*** Begin section ***

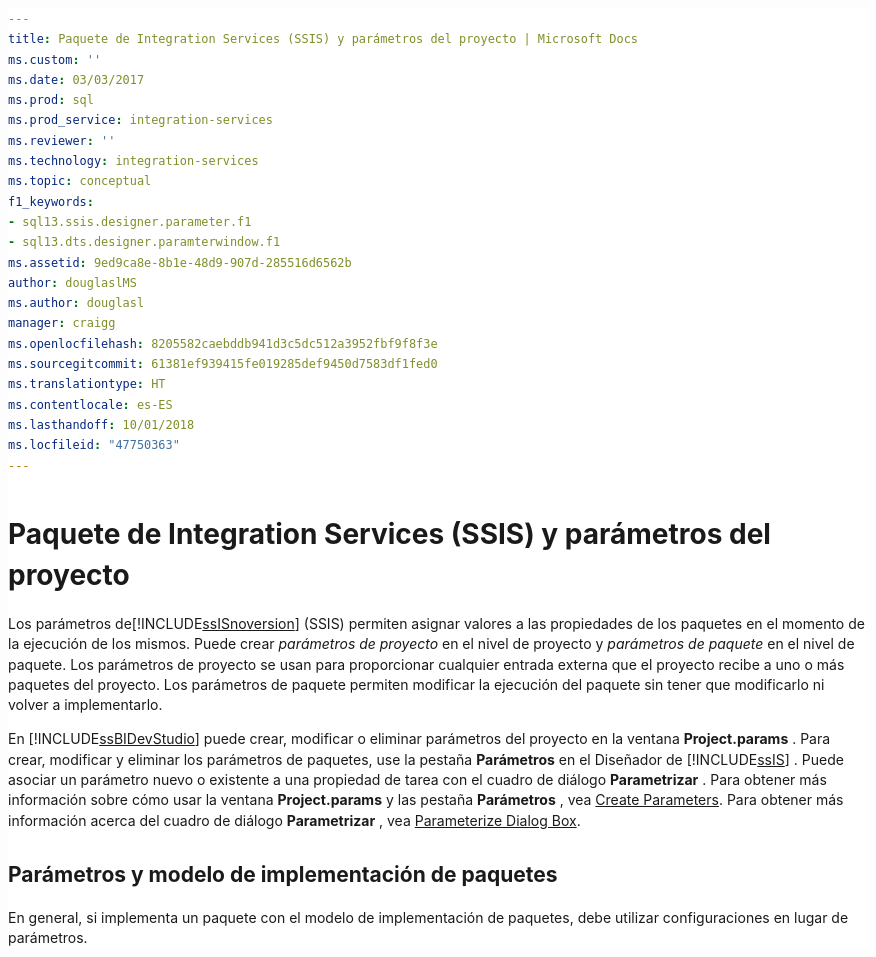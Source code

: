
 ```yaml
---
title: Paquete de Integration Services (SSIS) y parámetros del proyecto | Microsoft Docs
ms.custom: ''
ms.date: 03/03/2017
ms.prod: sql
ms.prod_service: integration-services
ms.reviewer: ''
ms.technology: integration-services
ms.topic: conceptual
f1_keywords:
- sql13.ssis.designer.parameter.f1
- sql13.dts.designer.paramterwindow.f1
ms.assetid: 9ed9ca8e-8b1e-48d9-907d-285516d6562b
author: douglaslMS
ms.author: douglasl
manager: craigg
ms.openlocfilehash: 8205582caebddb941d3c5dc512a3952fbf9f8f3e
ms.sourcegitcommit: 61381ef939415fe019285def9450d7583df1fed0
ms.translationtype: HT
ms.contentlocale: es-ES
ms.lasthandoff: 10/01/2018
ms.locfileid: "47750363"
---
```

# <a name="integration-services-ssis-package-and-project-parameters"></a>Paquete de Integration Services (SSIS) y parámetros del proyecto
  Los parámetros de[!INCLUDE[ssISnoversion](../includes/ssisnoversion-md.md)] (SSIS) permiten asignar valores a las propiedades de los paquetes en el momento de la ejecución de los mismos. Puede crear *parámetros de proyecto* en el nivel de proyecto y *parámetros de paquete* en el nivel de paquete. Los parámetros de proyecto se usan para proporcionar cualquier entrada externa que el proyecto recibe a uno o más paquetes del proyecto. Los parámetros de paquete permiten modificar la ejecución del paquete sin tener que modificarlo ni volver a implementarlo.  
  
 En [!INCLUDE[ssBIDevStudio](../includes/ssbidevstudio-md.md)] puede crear, modificar o eliminar parámetros del proyecto en la ventana **Project.params** . Para crear, modificar y eliminar los parámetros de paquetes, use la pestaña **Parámetros** en el Diseñador de [!INCLUDE[ssIS](../includes/ssis-md.md)] . Puede asociar un parámetro nuevo o existente a una propiedad de tarea con el cuadro de diálogo **Parametrizar** . Para obtener más información sobre cómo usar la ventana **Project.params** y las pestaña **Parámetros** , vea [Create Parameters](http://msdn.microsoft.com/library/cd5d675b-dd5d-49cc-8b1f-dc717a973f99). Para obtener más información acerca del cuadro de diálogo **Parametrizar** , vea [Parameterize Dialog Box](http://msdn.microsoft.com/library/fac02b6d-d247-447a-8940-e8700c7ac350).  
  
## <a name="parameters-and-package-deployment-model"></a>Parámetros y modelo de implementación de paquetes  
 En general, si implementa un paquete con el modelo de implementación de paquetes, debe utilizar configuraciones en lugar de parámetros.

*** End section ***

__Goal of the exercise__:
Lines holding the word "implementación" are the answer; copy every one from the records above.

__Result of this task__:
## <a name="parameters-and-package-deployment-model"></a>Parámetros y modelo de implementación de paquetes  
 En general, si implementa un paquete con el modelo de implementación de paquetes, debe utilizar configuraciones en lugar de parámetros.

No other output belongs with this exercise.